Old Friends and New Fancies – the original sequel to Pride and Prejudice by Sybil Brinton
When I got to Cambridge recently I made a beeline for Heffers, now part of the Blackwells group, and had a good look at the fiction section for unexpected treasures. In fact I was so long in the bookshop Northernvicar got round quite a few college chapels… It was worth it if only for this book. I had seen Hesprus Press reprints before. Why had I not seen this?
There are many sequels to Pride and Prejudice. Some are a lot better than others. Many come from America, which is interesting, but does lead to some mistakes where characters cover enormous distances very quickly which have only ever been seen on a map. This book not only continues the story of the characters from Pride and Prejudice, but also the other five Austen novels. It is a fascinating game of spot the character, and this novel was also written over a hundred years ago, in 1914. Hesperus Press have reprinted a gem here, and I am only sorry it’s taken me a while to find it.
The novel is mainly concerned with the progress of Georgina Darcy, sister of Fitzwilliam, who of course has a small but significant role in the original story.
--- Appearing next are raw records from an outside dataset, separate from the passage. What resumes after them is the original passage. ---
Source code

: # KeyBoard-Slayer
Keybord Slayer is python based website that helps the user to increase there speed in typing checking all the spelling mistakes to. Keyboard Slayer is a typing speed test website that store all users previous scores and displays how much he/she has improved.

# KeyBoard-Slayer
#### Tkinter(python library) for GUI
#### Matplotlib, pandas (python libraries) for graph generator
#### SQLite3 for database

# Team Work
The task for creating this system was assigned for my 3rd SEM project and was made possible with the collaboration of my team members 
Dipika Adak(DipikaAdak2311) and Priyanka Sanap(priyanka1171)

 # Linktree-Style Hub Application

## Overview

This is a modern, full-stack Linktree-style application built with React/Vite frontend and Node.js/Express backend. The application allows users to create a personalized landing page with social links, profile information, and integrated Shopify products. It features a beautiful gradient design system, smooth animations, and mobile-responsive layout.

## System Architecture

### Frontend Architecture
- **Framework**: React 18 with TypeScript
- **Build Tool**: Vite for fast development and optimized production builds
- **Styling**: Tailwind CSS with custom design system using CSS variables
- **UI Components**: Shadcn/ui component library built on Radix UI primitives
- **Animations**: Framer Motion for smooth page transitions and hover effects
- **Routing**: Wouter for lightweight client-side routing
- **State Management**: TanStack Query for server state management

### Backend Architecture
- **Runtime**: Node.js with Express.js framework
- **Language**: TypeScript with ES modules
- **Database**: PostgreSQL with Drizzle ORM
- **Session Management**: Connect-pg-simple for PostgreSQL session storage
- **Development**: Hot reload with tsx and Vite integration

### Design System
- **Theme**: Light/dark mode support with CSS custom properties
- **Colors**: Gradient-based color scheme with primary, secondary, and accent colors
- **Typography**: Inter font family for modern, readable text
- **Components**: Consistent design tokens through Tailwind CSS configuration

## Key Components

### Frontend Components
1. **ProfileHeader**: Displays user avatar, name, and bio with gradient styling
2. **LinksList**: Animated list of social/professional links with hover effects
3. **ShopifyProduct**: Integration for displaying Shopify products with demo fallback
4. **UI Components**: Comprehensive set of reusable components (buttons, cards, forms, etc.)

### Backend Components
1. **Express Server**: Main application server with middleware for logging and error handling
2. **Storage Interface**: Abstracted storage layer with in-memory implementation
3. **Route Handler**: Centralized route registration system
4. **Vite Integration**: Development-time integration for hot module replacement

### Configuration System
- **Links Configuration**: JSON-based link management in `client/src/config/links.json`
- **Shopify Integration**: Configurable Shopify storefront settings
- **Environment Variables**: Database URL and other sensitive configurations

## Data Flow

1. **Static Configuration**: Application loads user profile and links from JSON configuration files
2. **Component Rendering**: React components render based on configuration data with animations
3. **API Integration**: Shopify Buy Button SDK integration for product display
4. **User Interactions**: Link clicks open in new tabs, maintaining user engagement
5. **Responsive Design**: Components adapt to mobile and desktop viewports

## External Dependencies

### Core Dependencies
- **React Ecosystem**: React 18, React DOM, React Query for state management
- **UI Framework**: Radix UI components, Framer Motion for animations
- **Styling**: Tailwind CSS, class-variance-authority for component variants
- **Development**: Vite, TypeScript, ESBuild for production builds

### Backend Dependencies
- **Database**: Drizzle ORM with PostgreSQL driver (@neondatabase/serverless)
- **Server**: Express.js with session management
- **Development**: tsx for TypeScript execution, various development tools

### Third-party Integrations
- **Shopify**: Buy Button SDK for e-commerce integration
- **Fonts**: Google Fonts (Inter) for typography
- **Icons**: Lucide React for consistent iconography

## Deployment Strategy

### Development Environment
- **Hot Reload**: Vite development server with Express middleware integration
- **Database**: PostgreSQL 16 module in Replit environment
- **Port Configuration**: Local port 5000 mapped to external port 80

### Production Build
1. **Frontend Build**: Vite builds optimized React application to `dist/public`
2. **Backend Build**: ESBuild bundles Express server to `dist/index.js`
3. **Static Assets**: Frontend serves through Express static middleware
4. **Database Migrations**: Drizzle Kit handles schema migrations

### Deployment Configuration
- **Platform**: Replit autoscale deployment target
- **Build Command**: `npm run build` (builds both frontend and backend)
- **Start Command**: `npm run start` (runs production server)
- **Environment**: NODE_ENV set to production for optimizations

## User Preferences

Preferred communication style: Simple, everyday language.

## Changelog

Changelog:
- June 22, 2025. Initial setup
This is not a loving continuance of the Lizzy – Darcy marriage as many sequels are; instead we read of the difficulties of a shy young woman whose journeys around the country feature the ups and downs of love recognised and unrecognised. Kitty reappears, even if the other sisters are dismissed, and it is a strength of this novel that all the characters continue to be as flirtatious, serious, considerate or whatever they were in the original novel.
The other great strength is the cunning and clever ways characters are brought in from the other novels. There is Mary Crawford, still difficult to understand, William Price, still an attractive sailor, Mrs Knightly attempting to match make, and Mrs Jennings making unhelpful comments. Bath and its social scene is recreated, and sailors and their difficult lives discussed. A tricky thing is keeping up with the references which pile in even when the narrative is strongly proceeding; as a result of the successful romances in the novels many women have changed their names. As a result there is great pleasure in spotting the novel and characters mentioned, especially when they are behaving in a way that Austen originally envisaged. Lady Catherine is still imperious and impossible to deal with for any but the bravest.
Looked at from a distance, the story is quite slight and there are no earth shattering events, as every Austen reader will appreciate. As in many Regency set novels, certainly from Heyer onwards, there is a chase across the country lest the fortunes of the heroine and hero be left in sad disarray. It is a densely written book in which Brinton juggles many characters to include so many favourites, but it flows well and is in no way a labourious read. The style may appear dated and is far more eventful than the Austen originals, but it should be regarded as a great achievement in that it sets out to cover so much ground and largely succeeds. There are many characters, all with their speeches faithfully written, who appear in many locations. There is even an amateur theatricals production which makes it to performance!
Altogether this is a good book which every Austen fan would enjoy reading and puzzling out. Do try and get hold of a copy!